What she does know, says the 52-year-old with the wide smile and short-cropped brown hair, is what Shelli Gardner likes. And on this day, she's delighting in the food on her plate at Cafe Fraiche, a restaurant she decorated, named and installed in her own building at Thanksgiving Point.
"'K, how fun is this?" she says, looking at the toothpicks topped with red honeycomb balls keeping her hummus vegetable wrap together. "Who needs plain toothpicks when you can have cute ones?"
But more importantly, Gardner knows that if she wants something, other women will, too.
Some 50,000 Stampin' Up! "demonstrators" sell nearly $200 million worth of rubber stamp sets, papers, ribbons and metal embellishments to decorate cards and scrapbooks in the multi-level marketing company Gardner, a mother of five, and her sister LaVonne started out of desperation for some adult interaction and to make a little money. What began in her living room 26 years ago has grown into a 300,000-squarefoot distribution headquarters in Riverton and 80,000-squarefoot manufacturing plant in Kanab, where Gardner grew up.
"We felt like if we wanted to do [stamping], why wouldn't there be thousands of women in the United States—and now, of course, we're in several countries—why wouldn't other people want it?" she says.
Now she's betting on her latest creation, Brick Canvas, a building at Thanksgiving Point offering the things she loves: Bikram yoga (which she practices to ease her rheumatoid arthritis), a hair salon (which includes a baby grand player piano), a spa, fitness and nutrition studio, event space and Cafe Fraiche.

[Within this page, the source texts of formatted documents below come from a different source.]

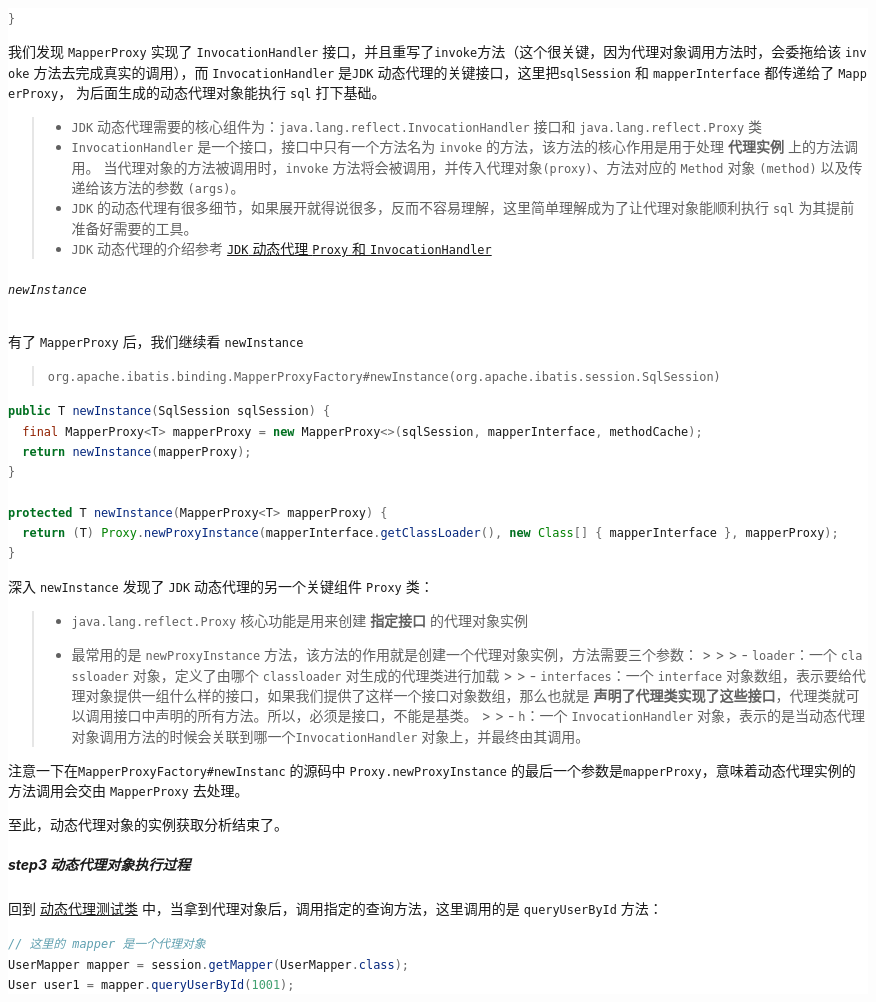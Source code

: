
 ```java
}
```

我们发现 `MapperProxy` 实现了 `InvocationHandler` 接口，并且重写了`invoke`方法（这个很关键，因为代理对象调用方法时，会委拖给该 `invoke` 方法去完成真实的调用），而 `InvocationHandler` 是`JDK` 动态代理的关键接口，这里把`sqlSession` 和 `mapperInterface` 都传递给了 `MapperProxy`， 为后面生成的动态代理对象能执行 `sql` 打下基础。

> * `JDK` 动态代理需要的核心组件为：`java.lang.reflect.InvocationHandler` 接口和 `java.lang.reflect.Proxy` 类
> * `InvocationHandler` 是一个接口，接口中只有一个方法名为 `invoke` 的方法，该方法的核心作用是用于处理 **代理实例** 上的方法调用。 当代理对象的方法被调用时，`invoke` 方法将会被调用，并传入代理对象`(proxy)`、方法对应的 `Method` 对象 `(method)` 以及传递给该方法的参数 `(args)`。
> * `JDK` 的动态代理有很多细节，如果展开就得说很多，反而不容易理解，这里简单理解成为了让代理对象能顺利执行 `sql` 为其提前准备好需要的工具。
> * `JDK` 动态代理的介绍参考 [`JDK` 动态代理 `Proxy` 和 `InvocationHandler`](JDK动态代理InvocationHandler和Proxy.md)



###### `newInstance`

有了 `MapperProxy` 后，我们继续看 `newInstance`

> `org.apache.ibatis.binding.MapperProxyFactory#newInstance(org.apache.ibatis.session.SqlSession)`

```java
public T newInstance(SqlSession sqlSession) {
  final MapperProxy<T> mapperProxy = new MapperProxy<>(sqlSession, mapperInterface, methodCache);
  return newInstance(mapperProxy);
}

protected T newInstance(MapperProxy<T> mapperProxy) {
  return (T) Proxy.newProxyInstance(mapperInterface.getClassLoader(), new Class[] { mapperInterface }, mapperProxy);
}
```

深入 `newInstance` 发现了 `JDK` 动态代理的另一个关键组件 `Proxy` 类：

> * `java.lang.reflect.Proxy` 核心功能是用来创建 **指定接口** 的代理对象实例
>
> * 最常用的是 `newProxyInstance` 方法，该方法的作用就是创建一个代理对象实例，方法需要三个参数：
    >
    >   > - `loader`：一个 `classloader` 对象，定义了由哪个 `classloader` 对生成的代理类进行加载
    >   > - `interfaces`：一个 `interface` 对象数组，表示要给代理对象提供一组什么样的接口，如果我们提供了这样一个接口对象数组，那么也就是 **声明了代理类实现了这些接口**，代理类就可以调用接口中声明的所有方法。所以，必须是接口，不能是基类。
    >   > - `h`：一个 `InvocationHandler` 对象，表示的是当动态代理对象调用方法的时候会关联到哪一个`InvocationHandler` 对象上，并最终由其调用。

注意一下在`MapperProxyFactory#newInstanc` 的源码中 `Proxy.newProxyInstance` 的最后一个参数是`mapperProxy`，意味着动态代理实例的方法调用会交由 `MapperProxy` 去处理。

至此，动态代理对象的实例获取分析结束了。



##### step3 动态代理对象执行过程

回到 [动态代理测试类](#动态代理测试类) 中，当拿到代理对象后，调用指定的查询方法，这里调用的是 `queryUserById` 方法：

```java
// 这里的 mapper 是一个代理对象
UserMapper mapper = session.getMapper(UserMapper.class);
User user1 = mapper.queryUserById(1001);
```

Her husband, Sterling, was skeptical. But, he says, "I've learned when she gets a gut feeling I might as well support her because usually it turns out really well." He initially refused to leave his home-building business for manufacturing rubber stamps because it wasn't a "real job." "I've learned to eat those words several times."
Gardner, who has skydived from 14,000 feet over Fiji, says she's a "go big or go home girl." Last year, she decided to "go big" on horseback riding, learning to feed, groom and saddle her own horse. During an August 25-mile endurance ride on the north rim of the Grand Canyon, the horse fell on top of her, fracturing Gardner's pelvis and right wrist, as well as her sacrum and left clavicle.
After weeks in bed, she's mobile again—counting the days until she can get back on her horse.
Gardner's injuries made it agonizing to continue her tradition of sending handmade birthday cards to each of her employees. When Sterling offered to sign for her, she said no. "We forget there's some satisfaction from creating something with our hands," she says, "and giving it with your heart."